[Stored items from a collection]
◇ ◇ ◇
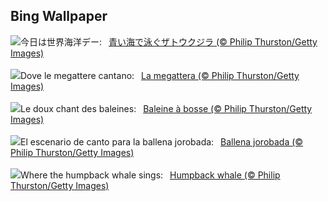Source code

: ## Bing Wallpaper
![](https://www.bing.com/th?id=OHR.PlayfulHumpback_JA-JP9516024121_UHD.jpg&w=1000)今日は世界海洋デー:&nbsp;&ensp;[青い海で泳ぐザトウクジラ (© Philip Thurston/Getty Images)](https://www.bing.com/th?id=OHR.PlayfulHumpback_JA-JP9516024121_UHD.jpg)
<br><br/>
![](https://www.bing.com/th?id=OHR.PlayfulHumpback_IT-IT3692296817_UHD.jpg&w=1000)Dove le megattere cantano:&nbsp;&ensp;[La megattera (© Philip Thurston/Getty Images)](https://www.bing.com/th?id=OHR.PlayfulHumpback_IT-IT3692296817_UHD.jpg)
<br><br/>
![](https://www.bing.com/th?id=OHR.PlayfulHumpback_FR-FR3535501721_UHD.jpg&w=1000)Le doux chant des baleines:&nbsp;&ensp;[Baleine à bosse (© Philip Thurston/Getty Images)](https://www.bing.com/th?id=OHR.PlayfulHumpback_FR-FR3535501721_UHD.jpg)
<br><br/>
![](https://www.bing.com/th?id=OHR.PlayfulHumpback_ES-ES0778755910_UHD.jpg&w=1000)El escenario de canto para la ballena jorobada:&nbsp;&ensp;[Ballena jorobada (© Philip Thurston/Getty Images)](https://www.bing.com/th?id=OHR.PlayfulHumpback_ES-ES0778755910_UHD.jpg)
<br><br/>
![](https://www.bing.com/th?id=OHR.PlayfulHumpback_EN-GB9991991463_UHD.jpg&w=1000)Where the humpback whale sings:&nbsp;&ensp;[Humpback whale (© Philip Thurston/Getty Images)](https://www.bing.com/th?id=OHR.PlayfulHumpback_EN-GB9991991463_UHD.jpg)
<br><br/>
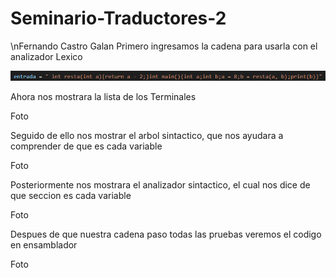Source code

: # Seminario-Traductores-2
\nFernando Castro Galan 
Primero ingresamos la cadena para usarla con el analizador Lexico

![Cadena](https://github.com/ByPona/Seminario-Traductores-2/blob/main/Cadena.png)

Ahora nos mostrara la lista de los Terminales

Foto

Seguido de ello nos mostrar el arbol sintactico, que nos ayudara a comprender de que es cada variable

Foto

Posteriormente nos mostrara el analizador sintactico, el cual nos dice de que seccion es cada variable 

Foto

Despues de que nuestra cadena paso todas las pruebas veremos el codigo en ensamblador 

Foto

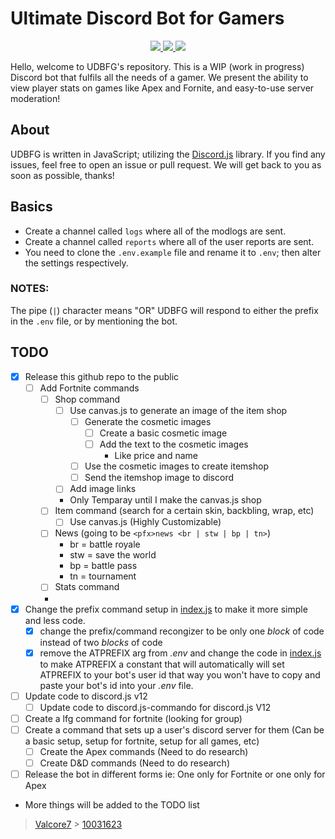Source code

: # Ultimate Discord Bot for Gamers

<div align="center">
    <a href="https://github.com/MenuDocs/Mandroc">
        <img src="https://img.shields.io/github/languages/top/Valcore7/The-Ultimate-Discord-Bot-For-Gamers.svg?style=for-the-badge">
    </a>
    <a href="https://github.com/ionadev/image-gen-api/issues">
        <img src="https://img.shields.io/github/issues/Valcore7/The-Ultimate-Discord-Bot-For-Gamers.svg?style=for-the-badge">
    </a>
    <a href="https://github.com/ionadev/image-gen-api/pulls">
        <img src="https://img.shields.io/github/issues-pr/Valcore7/The-Ultimate-Discord-Bot-For-Gamers.svg?style=for-the-badge">
    </a>
    <br>
</div>

Hello, welcome to UDBFG's repository. This is a WIP (work in progress) Discord bot that fulfils all the needs of a gamer. We present the ability to view player stats on games like Apex and Fornite, and easy-to-use server moderation!

## About

UDBFG is written in JavaScript; utilizing the [Discord.js](https://github.com/discordjs/discord.js) library.
If you find any issues, feel free to open an issue or pull request. We will get back to you as soon as possible, thanks!

## Basics

- Create a channel called `logs` where all of the modlogs are sent.
- Create a channel called `reports` where all of the user reports are sent.
- You need to clone the `.env.example` file and rename it to `.env`; then alter the settings respectively.

### NOTES:

The pipe (`|`) character means "OR"
UDBFG will respond to either the prefix in the `.env` file, or by mentioning the bot.

## TODO

- [x] Release this github repo to the public
  - [ ] Add Fortnite commands
    - [ ] Shop command
      - [ ] Use canvas.js to generate an image of the item shop
        - [ ] Generate the cosmetic images
          - [ ] Create a basic cosmetic image
          - [ ] Add the text to the cosmetic images
            - Like price and name
        - [ ] Use the cosmetic images to create itemshop
        - [ ] Send the itemshop image to discord
      - [ ] Add image links
      - Only Temparay until I make the canvas.js shop
    - [ ] Item command (search for a certain skin, backbling, wrap, etc)
      - [ ] Use canvas.js (Highly Customizable)
    - [ ] News (going to be `<pfx>news <br | stw | bp | tn>`)
      - br = battle royale
      - stw = save the world
      - bp = battle pass
      - tn = tournament
    - [ ] Stats command
    -
- [x] Change the prefix command setup in [index.js](./index.js) to make it more simple and less code.
  - [x] change the prefix/command recongizer to be only one _block_ of code instead of two _blocks_ of code
  - [x] remove the ATPREFIX arg from _.env_ and change the code in [index.js](./index.js) to make ATPREFIX a constant that will automatically will set ATPREFIX to your bot's user id that way you won't have to copy and paste your bot's id into your _.env_ file.
- [ ] Update code to discord.js v12
  - [ ] Update code to discord.js-commando for discord.js V12
- [ ] Create a lfg command for fortnite (looking for group)
- [ ] Create a command that sets up a user's discord server for them (Can be a basic setup, setup for fortnite, setup for all games, etc)
  - [ ] Create the Apex commands (Need to do research)
  - [ ] Create D&D commands (Need to do research)
- [ ] Release the bot in different forms ie: One only for Fortnite or one only for Apex
- More things will be added to the TODO list

> [Valcore7](https://github.com/Valcore7) > [10031623](https://github.com/10031623)

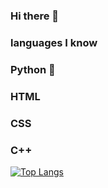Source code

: ### Hi there 👋
### languages I know
### Python 🐍
### HTML 
### CSS
### C++
 [![Top Langs](https://github-readme-stats.vercel.app/api/top-langs/?username=SakshamJain27)](https://github.com/SakshamJain27/github-readme-stats)

<!--
**SakshamJain27/SakshamJain27** is a ✨ _special_ ✨ repository because its `README.md` (this file) appears on your GitHub profile.

Here are some ideas to get you started:

-->
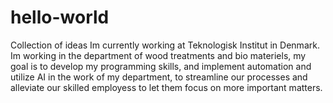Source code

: # hello-world
Collection of ideas
Im currently working at Teknologisk Institut in Denmark. Im working in the department of wood treatments and bio materiels, my goal is to develop my programming skills, and implement automation and utilize AI in the work of my department, to streamline our processes and alleviate our skilled employess to let them focus on more important matters.
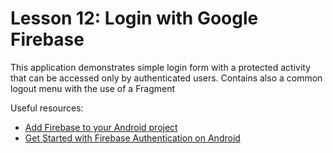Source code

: # Lesson 12: Login with Google Firebase

This application demonstrates simple login form with a protected activity that can be accessed only by authenticated users. Contains also a common logout menu with the use of a Fragment

Useful resources:

- [Add Firebase to your Android project](https://firebase.google.com/docs/android/setup)
- [Get Started with Firebase Authentication on Android](https://firebase.google.com/docs/auth/android/start)
 
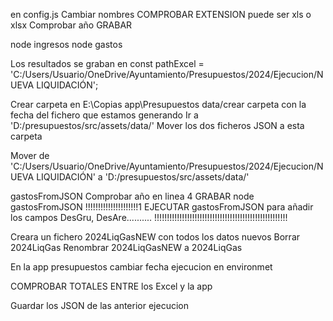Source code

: en config.js
Cambiar nombres
COMPROBAR EXTENSION puede ser xls o xlsx
Comprobar año
GRABAR


node ingresos
node gastos

Los resultados se graban en 
const pathExcel = 'C:/Users/Usuario/OneDrive/Ayuntamiento/Presupuestos/2024/Ejecucion/NUEVA LIQUIDACIÓN';

Crear carpeta en E:\Copias app\Presupuestos data/crear carpeta con la fecha del fichero que estamos generando
Ir a 'D:/presupuestos/src/assets/data/'
Mover los dos ficheros JSON a esta carpeta

Mover de 'C:/Users/Usuario/OneDrive/Ayuntamiento/Presupuestos/2024/Ejecucion/NUEVA LIQUIDACIÓN'
       a 'D:/presupuestos/src/assets/data/'

gastosFromJSON
Comprobar año en linea 4
GRABAR
node gastosFromJSON
!!!!!!!!!!!!!!!!!!!!!1  EJECUTAR gastosFromJSON  para añadir los campos DesGru, DesAre.......... !!!!!!!!!!!!!!!!!!!!!!!!!!!!!!!!!!!!!!!!!!!!!!!!!!!!!

Creara un fichero 2024LiqGasNEW con todos los datos nuevos
Borrar 2024LiqGas
Renombrar 2024LiqGasNEW a 2024LiqGas


En la app presupuestos cambiar fecha ejecucion en environmet




COMPROBAR TOTALES ENTRE los Excel y la app





Guardar los JSON de las anterior ejecucion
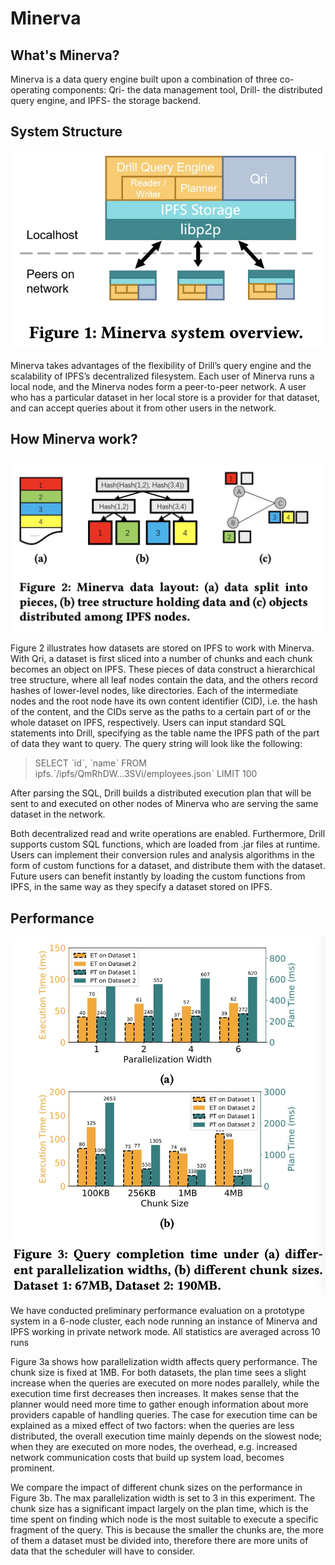 # Minerva

## What's Minerva?

Minerva is a data query engine built upon a combination of three co-operating components: Qri- the data management tool, Drill- the distributed query engine, and IPFS- the storage backend.

## System Structure

![](<../.gitbook/assets/image (4).png>)

Minerva takes advantages of the flexibility of Drill’s query engine and the scalability of IPFS’s decentralized filesystem. Each user of Minerva runs a local node, and the Minerva nodes form a peer-to-peer network. A user who has a particular dataset in her local store is a provider for that dataset, and can accept queries about it from other users in the network.

## How Minerva work?

![](<../.gitbook/assets/image (9).png>)

Figure 2 illustrates how datasets are stored on IPFS to work with Minerva. With Qri, a dataset is first sliced into a number of chunks and each chunk becomes an object on IPFS. These pieces of data construct a hierarchical tree structure, where all leaf nodes contain the data, and the others record hashes of lower-level nodes, like directories. Each of the intermediate nodes and the root node have its own content identifier (CID), i.e. the hash of the content, and the CIDs serve as the paths to a certain part of or the whole dataset on IPFS, respectively. Users can input standard SQL statements into Drill, specifying as the table name the IPFS path of the part of data they want to query. The query string will look like the following:

> SELECT ˋidˋ, ˋnameˋ FROM ipfs.ˋ/ipfs/QmRhDW...3SVi/employees.jsonˋ LIMIT 100

After parsing the SQL, Drill builds a distributed execution plan that will be sent to and executed on other nodes of Minerva who are serving the same dataset in the network.

Both decentralized read and write operations are enabled. Furthermore, Drill supports custom SQL functions, which are loaded from .jar files at runtime. Users can implement their conversion rules and analysis algorithms in the form of custom functions for a dataset, and distribute them with the dataset. Future users can benefit instantly by loading the custom functions from IPFS, in the same way as they specify a dataset stored on IPFS.

## Performance

![](<../.gitbook/assets/image (1).png>)

We have conducted preliminary performance evaluation on a prototype system in a 6-node cluster, each node running an instance of Minerva and IPFS working in private network mode. All statistics are averaged across 10 runs

Figure 3a shows how parallelization width affects query performance. The chunk size is fixed at 1MB. For both datasets, the plan time sees a slight increase when the queries are executed on more nodes parallely, while the execution time first decreases then increases. It makes sense that the planner would need more time to gather enough information about more providers capable of handling queries. The case for execution time can be explained as a mixed effect of two factors: when the queries are less distributed, the overall execution time mainly depends on the slowest node; when they are executed on more nodes, the overhead, e.g. increased network communication costs that build up system load, becomes prominent.

We compare the impact of different chunk sizes on the performance in Figure 3b. The max parallelization width is set to 3 in this experiment. The chunk size has a significant impact largely on the plan time, which is the time spent on finding which node is the most suitable to execute a specific fragment of the query. This is because the smaller the chunks are, the more of them a dataset must be divided into, therefore there are more units of data that the scheduler will have to consider.
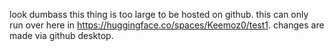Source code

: look dumbass this thing is too large to be hosted on github. this can only run over here in https://huggingface.co/spaces/Keemoz0/test1. changes are made via github desktop.
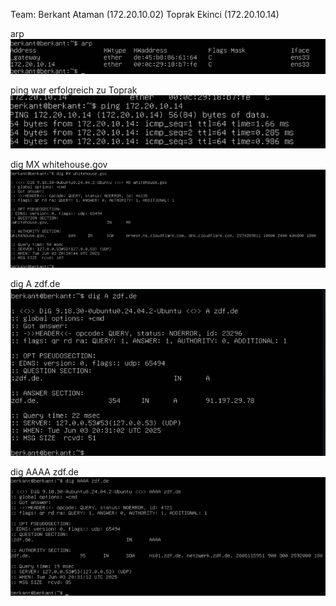 Team: Berkant Ataman (172.20.10.02) Toprak Ekinci (172.20.10.14)


arp
![alt text](image.png)


ping war erfolgreich zu Toprak
![alt text](image-1.png)

dig MX whitehouse.gov
![alt text](image-2.png)

dig A zdf.de
![alt text](image-3.png)

dig AAAA zdf.de
![alt text](image-4.png)

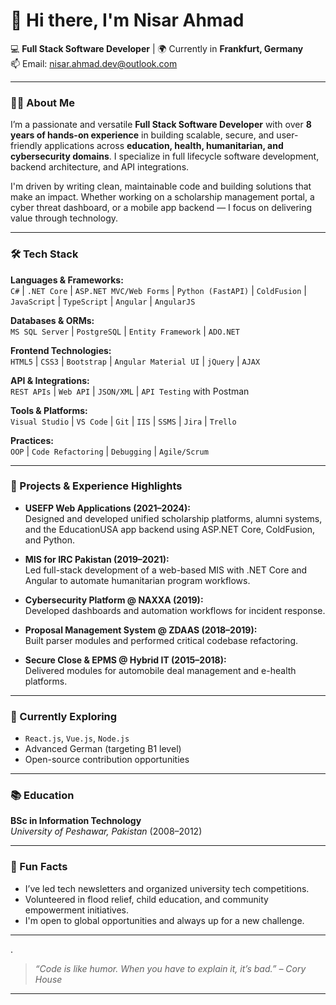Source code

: # 👋 Hi there, I'm Nisar Ahmad

💻 **Full Stack Software Developer** | 🌍 Currently in **Frankfurt, Germany**  
📫 Email: [nisar.ahmad.dev@outlook.com](mailto:nisar.ahmad.dev@outlook.com)  


---

### 👨‍💻 About Me

I’m a passionate and versatile **Full Stack Software Developer** with over **8 years of hands-on experience** in building scalable, secure, and user-friendly applications across **education, health, humanitarian, and cybersecurity domains**. I specialize in full lifecycle software development, backend architecture, and API integrations.

I'm driven by writing clean, maintainable code and building solutions that make an impact. Whether working on a scholarship management portal, a cyber threat dashboard, or a mobile app backend — I focus on delivering value through technology.

---

### 🛠️ Tech Stack

**Languages & Frameworks:**  
`C#` | `.NET Core` | `ASP.NET MVC/Web Forms` | `Python (FastAPI)` | `ColdFusion` | `JavaScript` | `TypeScript` | `Angular` | `AngularJS`  

**Databases & ORMs:**  
`MS SQL Server` | `PostgreSQL` | `Entity Framework` | `ADO.NET`  

**Frontend Technologies:**  
`HTML5` | `CSS3` | `Bootstrap` | `Angular Material UI` | `jQuery` | `AJAX`

**API & Integrations:**  
`REST APIs` | `Web API` | `JSON/XML` | `API Testing` with Postman

**Tools & Platforms:**  
`Visual Studio` | `VS Code` | `Git` | `IIS` | `SSMS` | `Jira` | `Trello`

**Practices:**  
`OOP` | `Code Refactoring` | `Debugging` | `Agile/Scrum`

---

### 🚀 Projects & Experience Highlights

- **USEFP Web Applications (2021–2024):**  
  Designed and developed unified scholarship platforms, alumni systems, and the EducationUSA app backend using ASP.NET Core, ColdFusion, and Python.

- **MIS for IRC Pakistan (2019–2021):**  
  Led full-stack development of a web-based MIS with .NET Core and Angular to automate humanitarian program workflows.

- **Cybersecurity Platform @ NAXXA (2019):**  
  Developed dashboards and automation workflows for incident response.

- **Proposal Management System @ ZDAAS (2018–2019):**  
  Built parser modules and performed critical codebase refactoring.

- **Secure Close & EPMS @ Hybrid IT (2015–2018):**  
  Delivered modules for automobile deal management and e-health platforms.

---

### 🌱 Currently Exploring

- `React.js`, `Vue.js`, `Node.js`  
- Advanced German (targeting B1 level)  
- Open-source contribution opportunities  

---

### 📚 Education

**BSc in Information Technology**  
*University of Peshawar, Pakistan* (2008–2012)

---

### 📌 Fun Facts

- I’ve led tech newsletters and organized university tech competitions.  
- Volunteered in flood relief, child education, and community empowerment initiatives.  
- I'm open to global opportunities and always up for a new challenge.

---

.

> *“Code is like humor. When you have to explain it, it’s bad.” – Cory House*

---




<!--
**NisarAhmad90/NisarAhmad90** is a ✨ _special_ ✨ repository because its `README.md` (this file) appears on your GitHub profile.

Here are some ideas to get you started:

- 🔭 I’m currently working on ...
- 🌱 I’m currently learning ...
- 👯 I’m looking to collaborate on ...
- 🤔 I’m looking for help with ...
- 💬 Ask me about ...
- 📫 How to reach me: ...
- 😄 Pronouns: ...
- ⚡ Fun fact: ...
-->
◇ ◇ ◇
Above are the records; print exactly the lines from the line with "Los resultados se graban en" to the line with "Crear carpeta en", including both, and nothing else.

Los resultados se graban en 
const pathExcel = 'C:/Users/Usuario/OneDrive/Ayuntamiento/Presupuestos/2024/Ejecucion/NUEVA LIQUIDACIÓN';

Crear carpeta en E:\Copias app\Presupuestos data/crear carpeta con la fecha del fichero que estamos generando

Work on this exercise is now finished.